**Work instructions:** For each line of the data below that contains "Point", return that line.

**Material provided:**
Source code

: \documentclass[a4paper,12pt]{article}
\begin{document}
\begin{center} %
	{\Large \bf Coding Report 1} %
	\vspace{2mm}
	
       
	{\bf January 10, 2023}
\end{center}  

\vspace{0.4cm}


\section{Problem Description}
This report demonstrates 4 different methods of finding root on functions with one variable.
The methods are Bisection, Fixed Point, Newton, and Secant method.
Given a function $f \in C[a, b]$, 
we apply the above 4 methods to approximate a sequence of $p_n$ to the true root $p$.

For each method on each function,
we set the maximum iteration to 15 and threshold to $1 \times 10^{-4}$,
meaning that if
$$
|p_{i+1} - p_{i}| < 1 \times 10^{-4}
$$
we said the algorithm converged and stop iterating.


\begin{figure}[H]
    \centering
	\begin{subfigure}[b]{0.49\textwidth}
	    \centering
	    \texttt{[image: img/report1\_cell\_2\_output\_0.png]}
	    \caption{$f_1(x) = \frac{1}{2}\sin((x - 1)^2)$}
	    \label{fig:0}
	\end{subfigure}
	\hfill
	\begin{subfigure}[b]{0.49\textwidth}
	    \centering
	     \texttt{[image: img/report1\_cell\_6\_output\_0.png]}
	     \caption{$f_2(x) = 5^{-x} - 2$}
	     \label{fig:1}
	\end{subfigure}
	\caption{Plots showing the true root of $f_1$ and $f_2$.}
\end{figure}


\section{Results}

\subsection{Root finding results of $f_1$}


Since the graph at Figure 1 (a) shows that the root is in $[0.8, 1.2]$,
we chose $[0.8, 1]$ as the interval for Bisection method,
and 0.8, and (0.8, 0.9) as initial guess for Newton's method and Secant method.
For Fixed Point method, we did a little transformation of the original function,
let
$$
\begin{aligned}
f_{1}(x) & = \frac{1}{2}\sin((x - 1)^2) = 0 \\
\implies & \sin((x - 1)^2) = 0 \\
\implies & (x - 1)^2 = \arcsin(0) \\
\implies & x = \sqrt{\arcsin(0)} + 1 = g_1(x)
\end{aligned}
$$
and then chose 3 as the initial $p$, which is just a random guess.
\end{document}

**Task answer:**
The methods are Bisection, Fixed Point, Newton, and Secant method.
For Fixed Point method, we did a little transformation of the original function,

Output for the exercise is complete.